- [TASK TO COMPLETE] Scan the data below. Pull out each line where "Answer" occurs.

○ ○ ○ ○

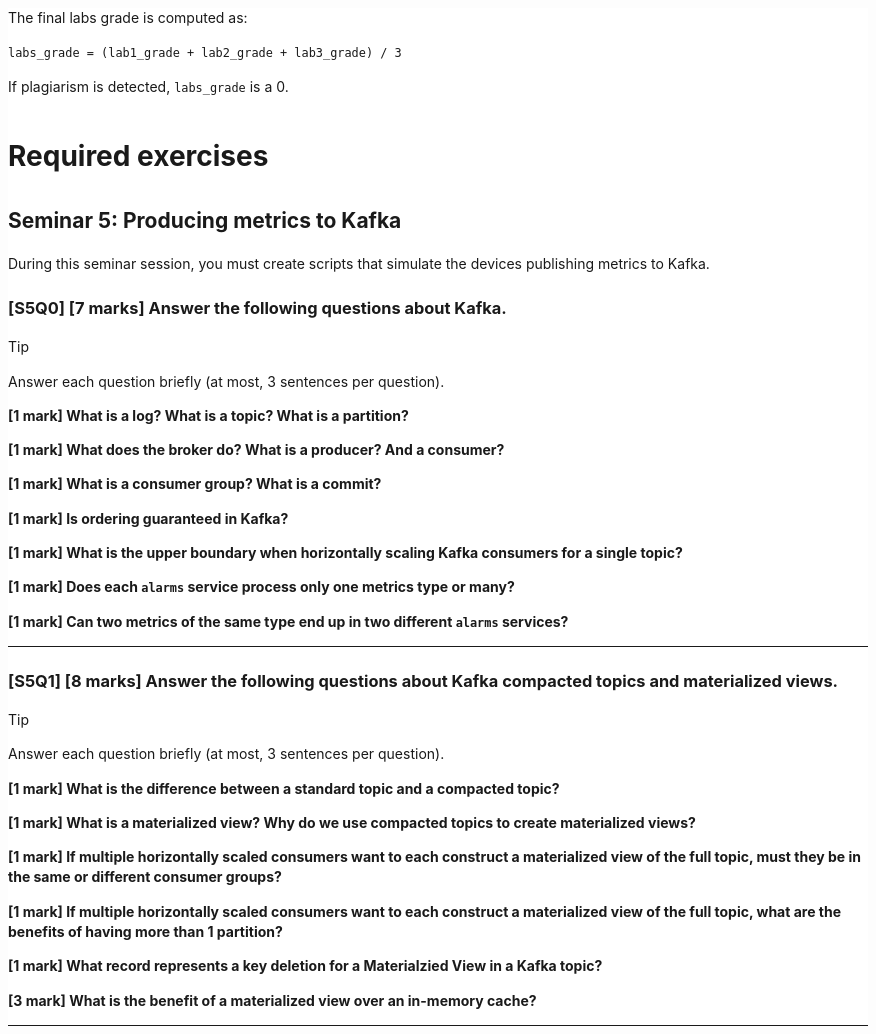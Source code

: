 The final labs grade is computed as:

```
labs_grade = (lab1_grade + lab2_grade + lab3_grade) / 3
```

If plagiarism is detected, `labs_grade` is a 0.

# Required exercises

## Seminar 5: Producing metrics to Kafka

During this seminar session, you must create scripts that simulate the devices publishing metrics to Kafka.

### [S5Q0] [7 marks] Answer the following questions about Kafka.

> [!TIP]
> Answer each question briefly (at most, 3 sentences per question).

**[1 mark] What is a log? What is a topic? What is a partition?**

**[1 mark] What does the broker do? What is a producer? And a consumer?**

**[1 mark] What is a consumer group? What is a commit?**

**[1 mark] Is ordering guaranteed in Kafka?**

**[1 mark] What is the upper boundary when horizontally scaling Kafka consumers for a single topic?**

**[1 mark] Does each `alarms` service process only one metrics type or many?**

**[1 mark] Can two metrics of the same type end up in two different `alarms` services?**

---

### [S5Q1] [8 marks] Answer the following questions about Kafka compacted topics and materialized views.

> [!TIP]
> Answer each question briefly (at most, 3 sentences per question).

**[1 mark] What is the difference between a standard topic and a compacted topic?**

**[1 mark] What is a materialized view? Why do we use compacted topics to create materialized views?**

**[1 mark] If multiple horizontally scaled consumers want to each construct a materialized view of the full topic, must they be in the same or different consumer groups?**

**[1 mark] If multiple horizontally scaled consumers want to each construct a materialized view of the full topic, what are the benefits of having more than 1 partition?**

**[1 mark] What record represents a key deletion for a Materialzied View in a Kafka topic?**

**[3 mark] What is the benefit of a materialized view over an in-memory cache?**

---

○ ○ ○ ○

- [OUTPUT FOR THIS EXERCISE]
### [S5Q0] [7 marks] Answer the following questions about Kafka.
> Answer each question briefly (at most, 3 sentences per question).
### [S5Q1] [8 marks] Answer the following questions about Kafka compacted topics and materialized views.
> Answer each question briefly (at most, 3 sentences per question).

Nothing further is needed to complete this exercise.